Communications Decency Act Developments in Light of Roland, Taamneh, and Gonzalez
by Neusha Etemad
By: Neusha Etemad and Anne Marie Ellis
CDA Background
Section 230 of the Communications Decency Act (CDA) was enacted in 1996 to provide websites with immunity from liability arising from posting third-party content. For a service provider to be immune, however, the information at issue must be “provided by another information content provider.” This begs the question whether website operators provide the content on their platforms or act solely as intermediaries for third-party content.
Determining who is an information content provider is a complex area of the law as more websites are verifying users and suggesting content, blurring the line between passive third-party content and content that a website provides themselves. Historically, the majority of federal circuits have applied broad federal immunity to content providers that publish third-party content. Courts are recently cracking down and limiting the safe harbor that content providers previously relied on to avoid liability.

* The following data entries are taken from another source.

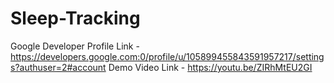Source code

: # Sleep-Tracking

Google Developer Profile Link - https://developers.google.com:0/profile/u/105899455843591957217/settings?authuser=2#account
Demo Video Link               - https://youtu.be/ZIRhMtEU2GI

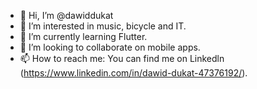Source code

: - 👋 Hi, I’m @dawiddukat
- 👀 I’m interested in music, bicycle and IT.
- 🌱 I’m currently learning Flutter.  
- 💞️ I’m looking to collaborate on mobile apps.
- 📫 How to reach me: You can find me on Linkedln (https://www.linkedin.com/in/dawid-dukat-47376192/).

<!---
dawiddukat/dawiddukat is a ✨ special ✨ repository because its `README.md` (this file) appears on your GitHub profile.
You can click the Preview link to take a look at your changes.
--->
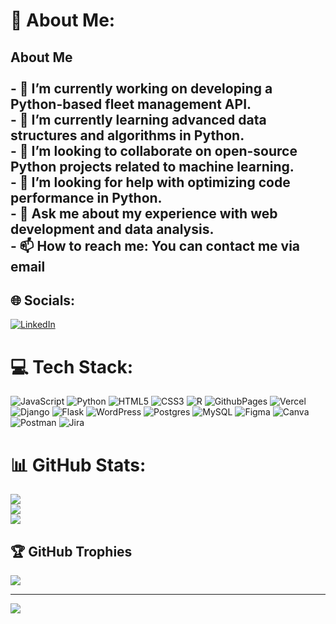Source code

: # 💫 About Me:
## About Me <br><br>- 🔭 I’m currently working on developing a Python-based fleet management API.<br>- 🌱 I’m currently learning advanced data structures and algorithms in Python.<br>- 👯 I’m looking to collaborate on open-source Python projects related to machine learning.<br>- 🤔 I’m looking for help with optimizing code performance in Python.<br>- 💬 Ask me about my experience with web development and data analysis.<br>- 📫 How to reach me: You can contact me via email


## 🌐 Socials:
[![LinkedIn](https://img.shields.io/badge/LinkedIn-%230077B5.svg?logo=linkedin&logoColor=white)](https://linkedin.com/in/www.linkedin.com/in/korin-amador) 

# 💻 Tech Stack:
![JavaScript](https://img.shields.io/badge/javascript-%23323330.svg?style=for-the-badge&logo=javascript&logoColor=%23F7DF1E) ![Python](https://img.shields.io/badge/python-3670A0?style=for-the-badge&logo=python&logoColor=ffdd54) ![HTML5](https://img.shields.io/badge/html5-%23E34F26.svg?style=for-the-badge&logo=html5&logoColor=white) ![CSS3](https://img.shields.io/badge/css3-%231572B6.svg?style=for-the-badge&logo=css3&logoColor=white) ![R](https://img.shields.io/badge/r-%23276DC3.svg?style=for-the-badge&logo=r&logoColor=white) ![GithubPages](https://img.shields.io/badge/github%20pages-121013?style=for-the-badge&logo=github&logoColor=white) ![Vercel](https://img.shields.io/badge/vercel-%23000000.svg?style=for-the-badge&logo=vercel&logoColor=white) ![Django](https://img.shields.io/badge/django-%23092E20.svg?style=for-the-badge&logo=django&logoColor=white) ![Flask](https://img.shields.io/badge/flask-%23000.svg?style=for-the-badge&logo=flask&logoColor=white) ![WordPress](https://img.shields.io/badge/WordPress-%23117AC9.svg?style=for-the-badge&logo=WordPress&logoColor=white) ![Postgres](https://img.shields.io/badge/postgres-%23316192.svg?style=for-the-badge&logo=postgresql&logoColor=white) ![MySQL](https://img.shields.io/badge/mysql-%2300000f.svg?style=for-the-badge&logo=mysql&logoColor=white) ![Figma](https://img.shields.io/badge/figma-%23F24E1E.svg?style=for-the-badge&logo=figma&logoColor=white) ![Canva](https://img.shields.io/badge/Canva-%2300C4CC.svg?style=for-the-badge&logo=Canva&logoColor=white) ![Postman](https://img.shields.io/badge/Postman-FF6C37?style=for-the-badge&logo=postman&logoColor=white) ![Jira](https://img.shields.io/badge/jira-%230A0FFF.svg?style=for-the-badge&logo=jira&logoColor=white)
# 📊 GitHub Stats:
![]((https://github-readme-stats.vercel.app/api?username=kav02)](https://github.com/kav02/github-readme-stats))<br/>
![](https://github-readme-streak-stats.herokuapp.com/?user=Kav02&theme=tokyonight&hide_border=false)<br/>
![](https://github-readme-stats.vercel.app/api/top-langs/?username=Kav02&theme=tokyonight&hide_border=false&include_all_commits=false&count_private=false&layout=compact)

## 🏆 GitHub Trophies
![](https://github-profile-trophy.vercel.app/?username=Kav02&theme=tokyonight&no-frame=false&no-bg=true&margin-w=4)

---
[![](https://visitcount.itsvg.in/api?id=Kav02&icon=0&color=0)](https://visitcount.itsvg.in)

<!-- Proudly created with GPRM ( https://gprm.itsvg.in ) -->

Case Background – Roland, et al. v. Letgo, et al.
In Roland v. Letgo, two users of an online marketplace called Letgo, now merged with OfferUp, were murdered by an alleged “verified user” of the platform. To be verified on Letgo, a user inputs a phone number, and the platform sends the phone number a text message to confirm it truly exists. The “verified” designation is noted on users’ profiles. Despite being verified, Kyree Brown was allegedly selling a stolen car through a fictitious name on his profile. He murdered Joseph and Jossline Roland when they met to obtain the car title. Plaintiffs asserted seven claims against defendants who argued that all claims should be dismissed under Section 230 of the CDA.

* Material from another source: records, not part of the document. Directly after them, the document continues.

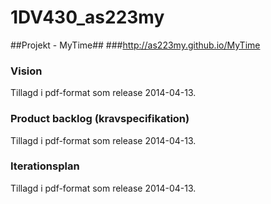 1DV430_as223my
==============

##Projekt - MyTime##
###http://as223my.github.io/MyTime
### Vision 
Tillagd i pdf-format som release 2014-04-13.

### Product backlog (kravspecifikation)
Tillagd i pdf-format som release 2014-04-13.

### Iterationsplan
Tillagd i pdf-format som release 2014-04-13.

A Colorado magistrate judge found that plaintiffs’ allegations were sufficient to survive a motion to dismiss, and Defendants Letgo and OfferUp were not granted immunity under Section 230 of the CDA. Roland v. Letgo, Inc., No. 22-cv-00899 (D. Colo. April 14, 2022). To fall under CDA immunity, a website must passively display content that is created entirely by a third party. In Roland, Judge Hegarty found that plaintiffs sufficiently pled that Defendants contributed in part to Tyree Brown’s representation as a verified user. Judge Hegarty noted that his decision applied only to the pleading stage and did not impact whether defendants could assert CDA immunity at summary judgment. The ruling shows that internet service providers’ involvement in vetting users and their content could lead to higher litigation exposure.
The Ninth and Tenth circuits have weighed in on the issue. The courts have routinely differentiated between content that a website itself creates versus the “passive display” of content. The Ninth Circuit found that requiring subscribers to select their roommate preferences through pre-populated answers prevented CDA immunity because the website “materially contributed” to the content’s unlawfulness. See Fair Housing Council of San Fernando Valley v. Roommates.com, LLC, 521 F.3d 1157, 1168 (9th Cir. 2008). Similarly in Accusearch Inc., the Tenth Circuit found that a website’s participation in disclosing confidential telephone records through a third party classified it as a “developer” of information. See FTC v. Accusearch Inc., 570 F.3d 1187, 1200-01 (10th Cir. 2009). At odds with Accusearch, the Ninth Circuit ruled in Kimzey v. Yelp! Inc. that Yelp had immunity when transforming negative reviews to conform to its star-rating system because the system is a “neutral tool” that did not amount to content creation or development. 836 F.3d 1263, 1269-70 (9th Cir. 2016).
Key Takeaways
To avoid greater exposure, internet service providers should consult with counsel regarding any activities involving vetting and attesting to information on their platforms and suggesting content. The United States Supreme Court is considering two cases, Gonzalez v. Google LLC and Twitter, Inc. v. Taamneh, that could drastically alter the future of the internet. Both cases were brought by family members of U.S. citizens who were killed by ISIS in terrorist attacks. The family members allege that platforms such as Twitter and YouTube are “aiding and abetting” ISIS attacks by failing to block content that promotes terrorism. The American Civil Liberties Union filed amicus briefs in both cases, highlighting the chilling impact on free speech that would result from imposing liability in these seminal cases.
Gonzalez is the first United States Supreme Court case to address the scope of section 230 immunity, and the results will be telling for any platform that allows public expression and publication. We will provide updates to keep content providers apprised of CDA developments as the law further evolves.